21. A plain reading of Section 122(1A) of the CGST Act, 2017, makes it evident that any person who retains the benefit of a transaction covered under clauses (i), (ii), (vii) or (ix) of subsection (1), and at whose instance such transaction is conducted, is liable to a penalty equivalent to the tax evaded or the ITC availed of or passed on.
22. Thus, the findings recorded by the adjudicating authority unequivocally establish the complicity of the present petitioners in the generation of fake invoices and e-way bills without any actual supply of goods, as well as their involvement in hawala transactions. The impugned Order-in-Original contains detailed findings based on the material collected during the course of the investigation, including the statements of the petitioners themselves, documentary evidence and electronic records. We are, therefore, not inclined to interfere with the impugned Order-in-Original merely on the grounds canvassed before us.

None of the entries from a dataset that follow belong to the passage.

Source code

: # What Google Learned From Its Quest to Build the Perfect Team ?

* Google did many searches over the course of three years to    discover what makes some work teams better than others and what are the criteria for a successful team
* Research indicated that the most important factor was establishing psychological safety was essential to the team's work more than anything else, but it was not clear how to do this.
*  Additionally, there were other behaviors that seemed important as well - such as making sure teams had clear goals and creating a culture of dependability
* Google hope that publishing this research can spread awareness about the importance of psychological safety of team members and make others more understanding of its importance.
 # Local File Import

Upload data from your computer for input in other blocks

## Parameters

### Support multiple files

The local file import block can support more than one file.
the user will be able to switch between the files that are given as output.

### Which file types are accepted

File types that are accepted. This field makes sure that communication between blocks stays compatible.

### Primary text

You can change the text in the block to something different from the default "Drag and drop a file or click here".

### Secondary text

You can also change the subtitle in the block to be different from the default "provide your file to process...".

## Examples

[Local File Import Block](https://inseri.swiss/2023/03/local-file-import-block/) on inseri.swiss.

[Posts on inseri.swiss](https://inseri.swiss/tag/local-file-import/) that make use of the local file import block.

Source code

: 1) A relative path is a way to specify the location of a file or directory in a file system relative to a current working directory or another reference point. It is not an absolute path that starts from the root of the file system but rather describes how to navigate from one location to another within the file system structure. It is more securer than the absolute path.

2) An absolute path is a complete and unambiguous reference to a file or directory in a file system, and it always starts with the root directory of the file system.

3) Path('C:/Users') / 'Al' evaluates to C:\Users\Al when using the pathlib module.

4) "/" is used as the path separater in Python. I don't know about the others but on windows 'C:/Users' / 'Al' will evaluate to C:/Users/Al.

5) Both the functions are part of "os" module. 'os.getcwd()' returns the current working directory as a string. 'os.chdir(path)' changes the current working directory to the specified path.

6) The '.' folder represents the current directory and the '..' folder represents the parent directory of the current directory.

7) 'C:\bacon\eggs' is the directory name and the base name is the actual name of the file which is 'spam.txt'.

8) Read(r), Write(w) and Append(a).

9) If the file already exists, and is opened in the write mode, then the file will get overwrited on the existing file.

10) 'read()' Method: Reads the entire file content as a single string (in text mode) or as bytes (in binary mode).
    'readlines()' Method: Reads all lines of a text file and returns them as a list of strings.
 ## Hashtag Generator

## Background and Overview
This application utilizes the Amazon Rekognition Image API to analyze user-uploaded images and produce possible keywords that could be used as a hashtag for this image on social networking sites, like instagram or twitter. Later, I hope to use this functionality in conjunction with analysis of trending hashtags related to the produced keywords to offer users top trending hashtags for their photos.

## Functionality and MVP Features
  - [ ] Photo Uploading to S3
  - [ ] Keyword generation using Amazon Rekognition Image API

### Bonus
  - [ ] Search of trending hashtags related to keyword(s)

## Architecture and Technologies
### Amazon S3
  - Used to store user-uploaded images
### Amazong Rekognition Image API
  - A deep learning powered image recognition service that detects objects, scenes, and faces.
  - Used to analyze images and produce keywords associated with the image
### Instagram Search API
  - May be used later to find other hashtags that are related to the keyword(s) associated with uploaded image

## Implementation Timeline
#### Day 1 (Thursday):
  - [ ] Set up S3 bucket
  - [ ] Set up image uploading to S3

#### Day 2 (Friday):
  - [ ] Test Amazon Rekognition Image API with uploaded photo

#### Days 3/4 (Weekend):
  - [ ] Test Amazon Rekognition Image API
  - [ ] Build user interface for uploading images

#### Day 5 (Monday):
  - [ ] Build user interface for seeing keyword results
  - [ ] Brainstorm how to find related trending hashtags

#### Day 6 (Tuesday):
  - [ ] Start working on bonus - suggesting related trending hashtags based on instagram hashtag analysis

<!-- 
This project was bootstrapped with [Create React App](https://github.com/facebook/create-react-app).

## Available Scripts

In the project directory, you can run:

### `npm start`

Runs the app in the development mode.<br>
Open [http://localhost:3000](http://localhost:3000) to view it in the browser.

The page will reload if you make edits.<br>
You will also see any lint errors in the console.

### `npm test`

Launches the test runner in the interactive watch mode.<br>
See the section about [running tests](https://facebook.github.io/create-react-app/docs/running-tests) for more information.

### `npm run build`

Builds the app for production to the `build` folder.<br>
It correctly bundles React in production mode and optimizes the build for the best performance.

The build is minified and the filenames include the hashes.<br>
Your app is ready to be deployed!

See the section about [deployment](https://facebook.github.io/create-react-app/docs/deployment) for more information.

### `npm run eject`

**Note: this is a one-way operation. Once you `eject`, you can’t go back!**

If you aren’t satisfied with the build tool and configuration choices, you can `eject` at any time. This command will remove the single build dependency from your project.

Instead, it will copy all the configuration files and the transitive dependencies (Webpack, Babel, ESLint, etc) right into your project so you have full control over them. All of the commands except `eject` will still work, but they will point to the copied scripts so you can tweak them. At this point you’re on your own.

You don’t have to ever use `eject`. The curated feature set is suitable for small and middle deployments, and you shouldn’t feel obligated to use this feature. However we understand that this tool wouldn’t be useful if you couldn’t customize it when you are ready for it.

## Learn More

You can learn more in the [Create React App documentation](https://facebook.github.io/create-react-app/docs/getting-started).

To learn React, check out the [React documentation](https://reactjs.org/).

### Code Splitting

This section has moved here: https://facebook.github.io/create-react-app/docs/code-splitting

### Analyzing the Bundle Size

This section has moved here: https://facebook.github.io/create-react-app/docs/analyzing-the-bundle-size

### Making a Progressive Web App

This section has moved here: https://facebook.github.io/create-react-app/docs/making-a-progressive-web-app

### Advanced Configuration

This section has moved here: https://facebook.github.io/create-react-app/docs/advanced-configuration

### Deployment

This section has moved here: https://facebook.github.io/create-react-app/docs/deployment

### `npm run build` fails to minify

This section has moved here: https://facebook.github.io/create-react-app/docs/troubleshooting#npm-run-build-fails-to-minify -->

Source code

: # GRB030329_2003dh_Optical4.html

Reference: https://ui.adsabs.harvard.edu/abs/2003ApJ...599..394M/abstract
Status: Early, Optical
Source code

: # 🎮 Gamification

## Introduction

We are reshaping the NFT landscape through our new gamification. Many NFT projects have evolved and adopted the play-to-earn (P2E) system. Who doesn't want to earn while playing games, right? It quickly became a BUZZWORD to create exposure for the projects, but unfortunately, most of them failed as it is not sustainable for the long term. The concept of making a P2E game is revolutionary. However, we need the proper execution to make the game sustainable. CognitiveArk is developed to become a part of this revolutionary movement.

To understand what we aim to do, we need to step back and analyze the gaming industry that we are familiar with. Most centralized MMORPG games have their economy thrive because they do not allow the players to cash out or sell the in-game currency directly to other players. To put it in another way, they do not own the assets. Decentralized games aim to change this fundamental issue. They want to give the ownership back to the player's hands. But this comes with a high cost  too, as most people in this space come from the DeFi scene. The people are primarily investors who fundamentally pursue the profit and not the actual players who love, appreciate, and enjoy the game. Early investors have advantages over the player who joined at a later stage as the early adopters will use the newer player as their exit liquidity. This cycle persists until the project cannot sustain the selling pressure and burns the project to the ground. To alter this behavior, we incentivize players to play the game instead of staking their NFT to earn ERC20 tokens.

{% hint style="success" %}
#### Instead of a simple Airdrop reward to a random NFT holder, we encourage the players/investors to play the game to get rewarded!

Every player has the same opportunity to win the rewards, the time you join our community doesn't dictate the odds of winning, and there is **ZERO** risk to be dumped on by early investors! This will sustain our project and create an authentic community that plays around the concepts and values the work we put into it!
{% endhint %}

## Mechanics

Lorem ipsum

23. The judgement of the Apex Court in the case of Kranti Associates Pvt. Ltd. (supra) will not even remotely apply to the present case, as it deals with the passing of a reasoned order by a quasi-judicial authority. We also do not find that the impugned order is in any sense an unreasoned order, additionally we also do find any violation of the principles of natural justice warranting interference in exercise of our writ jurisdiction under Article 226 of the Constitution of India. The the petitioners have an efficacious statutory remedy of appeal under Section 107 of the CGST Act, 2017, and all factual findings including the applicability of the provisions of Section 122(1A) of the CGST Act, 2017 retrospectively could have been examined by the appellate authority, more particularly in wake of the fact that there appears to be widespread network involving numerous transactions by various entities of defrauding the revenue, which was not the case before Bombay High Court as reflected in the decision in the case of Amit Manilal Haria (supra). However, since the petitioners have insisted for reasoned order, we are constrained to pass one.
24. Accordingly, the writ petition is rejected. Rule is discharged. There shall be no order as to costs.